There are many things that Arvid doesn’t understand, but the one that vexes him most is the hostility between his mother and hers.  He doesn’t understand why his mother cries every time they visit his maternal grandparents, not making the link between his grandmother’s judgemental religiosity and the rural conservatism that made the tango a forbidden dance during the war.

The silences in this family make Arvid’s preoccupation with death more difficult for him.   His great-grandfather committed suicide, this tragedy commemorated by a plaque outside the cemetery, reading By his own hand.  Arvid lost his faith when he prayed for a small sibling to survive and God failed him, and no one ever talks about this.  He’s curious about his uncle Jesper’s death at sea too, but grief is suppressed in this household and no one ever explains to him what happened.

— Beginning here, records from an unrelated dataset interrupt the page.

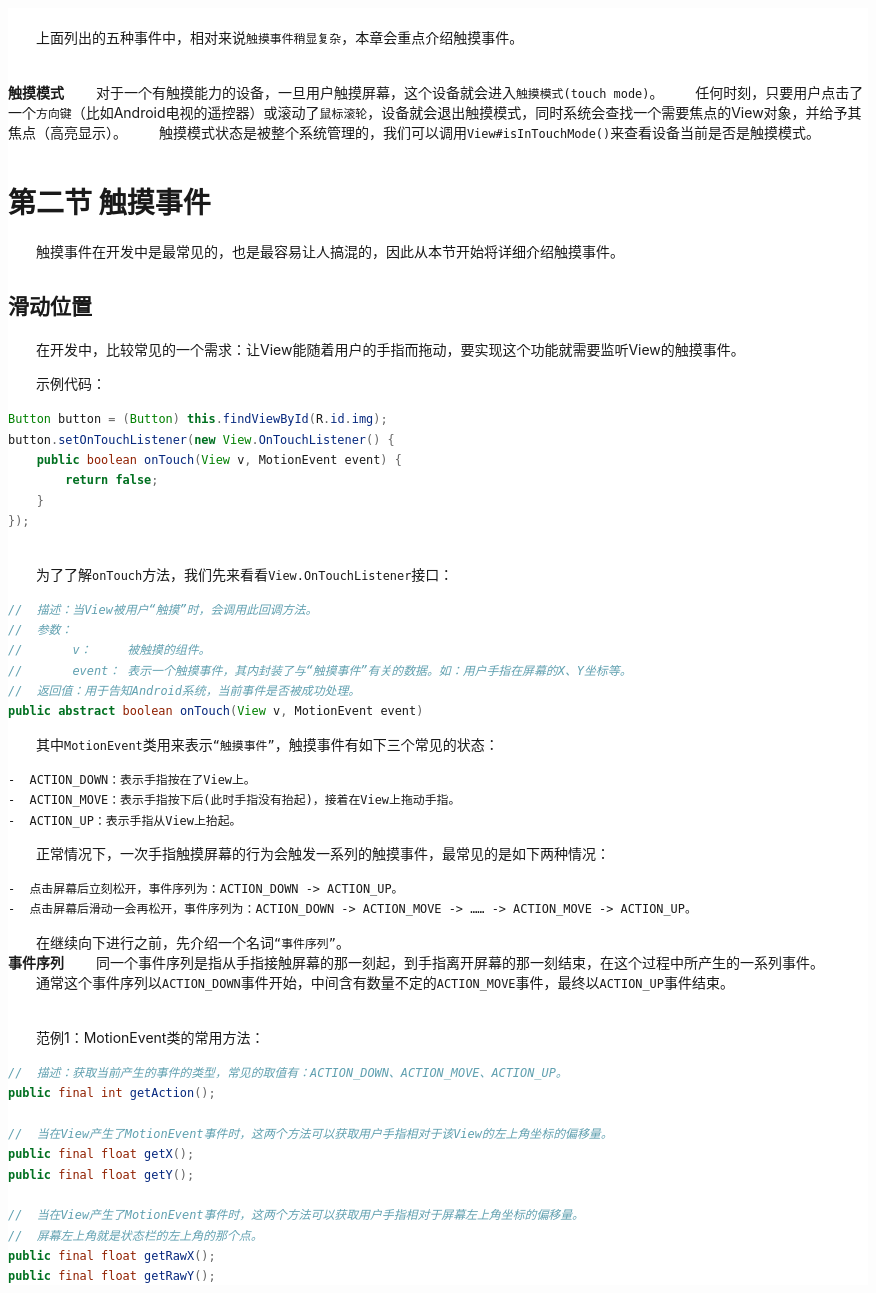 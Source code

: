 <br>　　上面列出的五种事件中，相对来说`触摸事件稍显复杂`，本章会重点介绍触摸事件。


<br>**触摸模式**
　　对于一个有触摸能力的设备，一旦用户触摸屏幕，这个设备就会进入`触摸模式(touch mode)`。
　　任何时刻，只要用户点击了一个`方向键`（比如Android电视的遥控器）或滚动了`鼠标滚轮`，设备就会退出触摸模式，同时系统会查找一个需要焦点的View对象，并给予其焦点（高亮显示）。
　　触摸模式状态是被整个系统管理的，我们可以调用`View#isInTouchMode()`来查看设备当前是否是触摸模式。

# 第二节 触摸事件 #
　　触摸事件在开发中是最常见的，也是最容易让人搞混的，因此从本节开始将详细介绍触摸事件。
## 滑动位置 ##
　　在开发中，比较常见的一个需求：让View能随着用户的手指而拖动，要实现这个功能就需要监听View的触摸事件。

　　示例代码：
``` java
Button button = (Button) this.findViewById(R.id.img);
button.setOnTouchListener(new View.OnTouchListener() {
    public boolean onTouch(View v, MotionEvent event) {
        return false;
    }
});
```
<br>　　为了了解`onTouch`方法，我们先来看看`View.OnTouchListener`接口：
``` java
//  描述：当View被用户“触摸”时，会调用此回调方法。
//  参数：
//       v：     被触摸的组件。
//       event： 表示一个触摸事件，其内封装了与“触摸事件”有关的数据。如：用户手指在屏幕的X、Y坐标等。
//  返回值：用于告知Android系统，当前事件是否被成功处理。
public abstract boolean onTouch(View v, MotionEvent event)
```
　　其中`MotionEvent`类用来表示`“触摸事件”`，触摸事件有如下三个常见的状态：

	-  ACTION_DOWN：表示手指按在了View上。
	-  ACTION_MOVE：表示手指按下后(此时手指没有抬起)，接着在View上拖动手指。
	-  ACTION_UP：表示手指从View上抬起。

　　正常情况下，一次手指触摸屏幕的行为会触发一系列的触摸事件，最常见的是如下两种情况：

	-  点击屏幕后立刻松开，事件序列为：ACTION_DOWN -> ACTION_UP。
	-  点击屏幕后滑动一会再松开，事件序列为：ACTION_DOWN -> ACTION_MOVE -> …… -> ACTION_MOVE -> ACTION_UP。

　　在继续向下进行之前，先介绍一个名词`“事件序列”`。
<br>**事件序列**
　　同一个事件序列是指从手指接触屏幕的那一刻起，到手指离开屏幕的那一刻结束，在这个过程中所产生的一系列事件。
　　通常这个事件序列以`ACTION_DOWN`事件开始，中间含有数量不定的`ACTION_MOVE`事件，最终以`ACTION_UP`事件结束。

<br>　　范例1：MotionEvent类的常用方法：
``` java
//  描述：获取当前产生的事件的类型，常见的取值有：ACTION_DOWN、ACTION_MOVE、ACTION_UP。
public final int getAction();

//  当在View产生了MotionEvent事件时，这两个方法可以获取用户手指相对于该View的左上角坐标的偏移量。 
public final float getX();
public final float getY();

//  当在View产生了MotionEvent事件时，这两个方法可以获取用户手指相对于屏幕左上角坐标的偏移量。
//  屏幕左上角就是状态栏的左上角的那个点。 
public final float getRawX();
public final float getRawY();
```
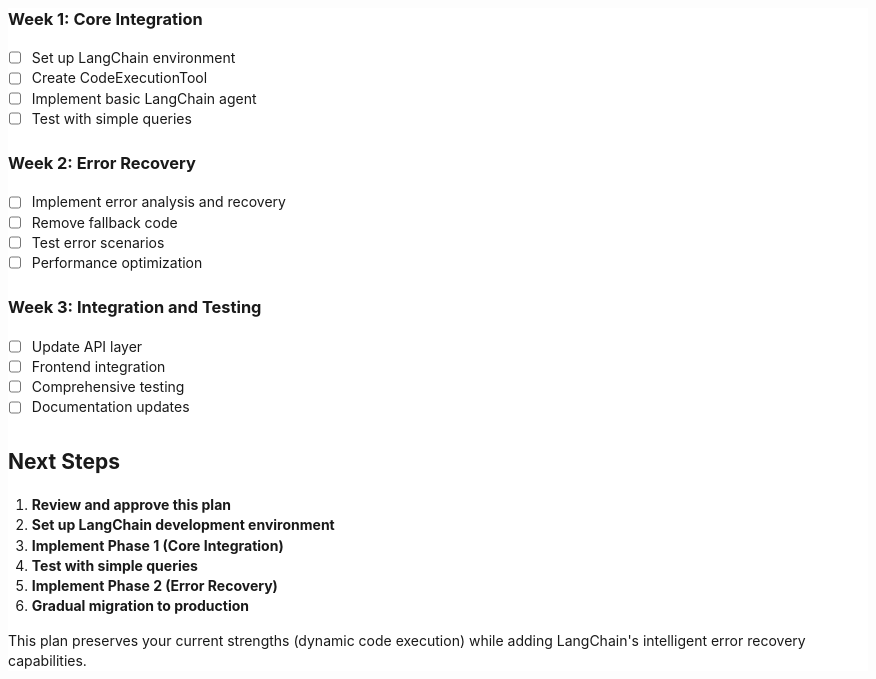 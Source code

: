 ### **Week 1: Core Integration**
- [ ] Set up LangChain environment
- [ ] Create CodeExecutionTool
- [ ] Implement basic LangChain agent
- [ ] Test with simple queries

### **Week 2: Error Recovery**
- [ ] Implement error analysis and recovery
- [ ] Remove fallback code
- [ ] Test error scenarios
- [ ] Performance optimization

### **Week 3: Integration and Testing**
- [ ] Update API layer
- [ ] Frontend integration
- [ ] Comprehensive testing
- [ ] Documentation updates

## Next Steps

1. **Review and approve this plan**
2. **Set up LangChain development environment**
3. **Implement Phase 1 (Core Integration)**
4. **Test with simple queries**
5. **Implement Phase 2 (Error Recovery)**
6. **Gradual migration to production**

This plan preserves your current strengths (dynamic code execution) while adding LangChain's intelligent error recovery capabilities.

Arvid undertakes the kind of activities you’d expect him to: he roams increasingly further away from his grandparents’ home; he goes fishing with his mate Mogens, he spies on lovers that he sees among the dunes and he is moody and preoccupied.  But as the book progresses the reader sees him yearning for the adventure he’s read about in his favourite book, and taking risks of one sort or another while claiming that he can take care of himself.  The narrative tension rises as these risky behaviours increase in intensity:  he teases a raging bull, he jumps into the sea to overpower a huge cod he’s caught, and he rides no-hands on his bike on roads he doesn’t know.  He doesn’t think he’s immortal, but he thinks he’s powerful like the eagle after which he is named, and he thinks he ‘has time’ because he thinks that he won’t die until he’s the same age as Jesper.

Echoland is a coming-of-age novel with a shocking denouement.

PS The translation by Don Bartlett is flawless.

Author: Per Petterson
Title: Echoland
Translated from the Norwegian by Don Bartlett
Publisher: Harvill Secker, 2016, first published as Ekkoland by Forlaget Oktober, 1989
ISBN: 9781846554490
Source: Bayside library


Responses

  1. Saw this earlier this year in Canada, and almost bought it–but then put it back. Now I regret it!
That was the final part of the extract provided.